Green Pancakes for St. Patrick’s Day!
1 cup whole wheat flour
¾ cup oat four (you can make your own by grinding oatmeal in a coffee grinder)
½ cup oat milk (or other milk you prefer)
2 cups spinach (packed into measuring cup)
1 cup unsweetened applesauce
2 large eggs
2 tsp baking powder
Pinch of salt
3-6 Tbsp water (to adjust consistency of batter)
In a large bowl stir together dry ingredients: flours, baking powder, and salt.
In a blender add spinach, oat milk, unsweetened applesauce, and eggs. Blend on high “grind or puree” for approx. 30 seconds once everything starts to blend or until no more large spinach pieces can be seen.
Stir blended ingredients into dry ingredients. Your batter should be slightly runny, but not watery. When using whole wheat and/or oat flour, you may need to add more liquid to batter, add water 1 Tablespoon at a time to thin batter if necessary.
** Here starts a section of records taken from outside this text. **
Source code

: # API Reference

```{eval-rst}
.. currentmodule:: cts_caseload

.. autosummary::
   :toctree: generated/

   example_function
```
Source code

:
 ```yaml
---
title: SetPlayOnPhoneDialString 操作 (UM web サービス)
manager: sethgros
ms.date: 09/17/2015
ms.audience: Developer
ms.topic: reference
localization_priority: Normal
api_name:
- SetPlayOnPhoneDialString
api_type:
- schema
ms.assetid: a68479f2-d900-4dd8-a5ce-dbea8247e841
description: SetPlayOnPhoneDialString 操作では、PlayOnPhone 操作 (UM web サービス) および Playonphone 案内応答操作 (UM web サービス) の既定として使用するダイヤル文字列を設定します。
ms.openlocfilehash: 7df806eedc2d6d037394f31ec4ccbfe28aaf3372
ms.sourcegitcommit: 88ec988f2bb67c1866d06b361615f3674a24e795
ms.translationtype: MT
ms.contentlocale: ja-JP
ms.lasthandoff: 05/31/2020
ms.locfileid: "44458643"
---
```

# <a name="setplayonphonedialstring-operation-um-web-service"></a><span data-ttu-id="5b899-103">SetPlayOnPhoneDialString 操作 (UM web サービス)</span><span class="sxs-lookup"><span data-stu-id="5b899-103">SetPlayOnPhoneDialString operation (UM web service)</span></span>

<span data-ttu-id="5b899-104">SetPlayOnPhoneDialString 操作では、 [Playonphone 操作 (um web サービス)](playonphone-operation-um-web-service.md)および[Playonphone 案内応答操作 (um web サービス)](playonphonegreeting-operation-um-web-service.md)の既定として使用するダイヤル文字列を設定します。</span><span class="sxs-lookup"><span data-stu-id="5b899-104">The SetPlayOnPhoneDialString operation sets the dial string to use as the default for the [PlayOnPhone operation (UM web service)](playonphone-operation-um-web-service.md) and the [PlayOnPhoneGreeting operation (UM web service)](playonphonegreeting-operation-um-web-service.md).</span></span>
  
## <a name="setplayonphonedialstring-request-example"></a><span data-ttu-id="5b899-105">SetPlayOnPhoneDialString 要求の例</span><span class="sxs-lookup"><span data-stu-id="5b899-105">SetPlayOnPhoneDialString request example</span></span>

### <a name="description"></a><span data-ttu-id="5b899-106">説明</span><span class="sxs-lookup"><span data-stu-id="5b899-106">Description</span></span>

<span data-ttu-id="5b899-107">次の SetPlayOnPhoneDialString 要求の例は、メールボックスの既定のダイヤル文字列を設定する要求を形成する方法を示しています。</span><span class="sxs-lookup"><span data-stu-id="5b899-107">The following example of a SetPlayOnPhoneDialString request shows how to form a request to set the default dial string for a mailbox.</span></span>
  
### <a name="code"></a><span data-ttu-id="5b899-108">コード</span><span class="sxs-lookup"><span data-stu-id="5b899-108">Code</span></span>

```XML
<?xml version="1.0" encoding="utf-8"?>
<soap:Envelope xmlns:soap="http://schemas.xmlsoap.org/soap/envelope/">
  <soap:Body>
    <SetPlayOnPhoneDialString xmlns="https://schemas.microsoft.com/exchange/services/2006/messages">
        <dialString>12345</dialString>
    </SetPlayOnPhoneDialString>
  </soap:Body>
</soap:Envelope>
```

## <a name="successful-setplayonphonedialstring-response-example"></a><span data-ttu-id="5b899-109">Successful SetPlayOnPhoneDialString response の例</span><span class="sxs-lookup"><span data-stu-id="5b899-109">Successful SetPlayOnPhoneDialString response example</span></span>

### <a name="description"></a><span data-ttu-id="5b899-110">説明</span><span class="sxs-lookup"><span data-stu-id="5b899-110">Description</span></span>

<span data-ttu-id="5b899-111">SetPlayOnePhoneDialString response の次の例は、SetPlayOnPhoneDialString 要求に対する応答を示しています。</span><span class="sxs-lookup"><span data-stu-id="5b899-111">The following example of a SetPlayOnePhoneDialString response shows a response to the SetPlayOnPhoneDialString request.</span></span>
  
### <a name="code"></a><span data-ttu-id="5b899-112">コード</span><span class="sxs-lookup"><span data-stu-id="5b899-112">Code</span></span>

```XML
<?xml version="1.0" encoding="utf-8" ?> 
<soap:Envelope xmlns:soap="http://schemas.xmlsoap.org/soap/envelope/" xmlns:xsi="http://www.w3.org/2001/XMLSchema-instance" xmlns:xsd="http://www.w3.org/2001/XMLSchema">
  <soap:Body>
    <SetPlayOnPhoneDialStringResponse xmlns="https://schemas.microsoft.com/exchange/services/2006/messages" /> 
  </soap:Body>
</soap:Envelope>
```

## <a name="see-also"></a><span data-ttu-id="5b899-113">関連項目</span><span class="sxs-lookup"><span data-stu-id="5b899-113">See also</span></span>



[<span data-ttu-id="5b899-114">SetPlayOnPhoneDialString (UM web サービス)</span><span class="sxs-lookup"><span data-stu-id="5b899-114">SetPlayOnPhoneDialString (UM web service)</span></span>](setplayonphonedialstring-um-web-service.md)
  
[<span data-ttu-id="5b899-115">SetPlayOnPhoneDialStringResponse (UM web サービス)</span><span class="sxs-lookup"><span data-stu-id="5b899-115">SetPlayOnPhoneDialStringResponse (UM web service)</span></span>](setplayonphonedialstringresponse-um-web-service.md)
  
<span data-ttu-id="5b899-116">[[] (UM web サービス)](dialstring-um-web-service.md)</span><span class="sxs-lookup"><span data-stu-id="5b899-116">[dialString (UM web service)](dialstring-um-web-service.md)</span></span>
Heat a skillet over medium heat with coconut oil, smart balance, butter, or butter-flavored pan spray.
Test your skillet with a drop of water, when it sizzles, your skillet is hot enough.
Scoop batter onto hot skillet to make 3.5” diameter rounds. Flip when bubbles start to pop slowly on surface or when bottom of cake is firm. Flip and cook until firm. Makes approx. 12 pancakes.
Serve with maple syrup, sugar-free syrup, or favorite fruit topping and vanilla yogurt.
If you like your pancakes a bit sweeter, you can use regular sweetened applesauce. Just know it will increase the carb and sugar amounts in the nutrition facts. And if you’re serving to kids, you can cut the pancakes with a shamrock-shaped cookie cutter to make them more festive and fun!
Nutrition Facts (for each pancake, approximately): 91 calories, 3.5g protein, 15.5g carbohydrates, 2g fiber.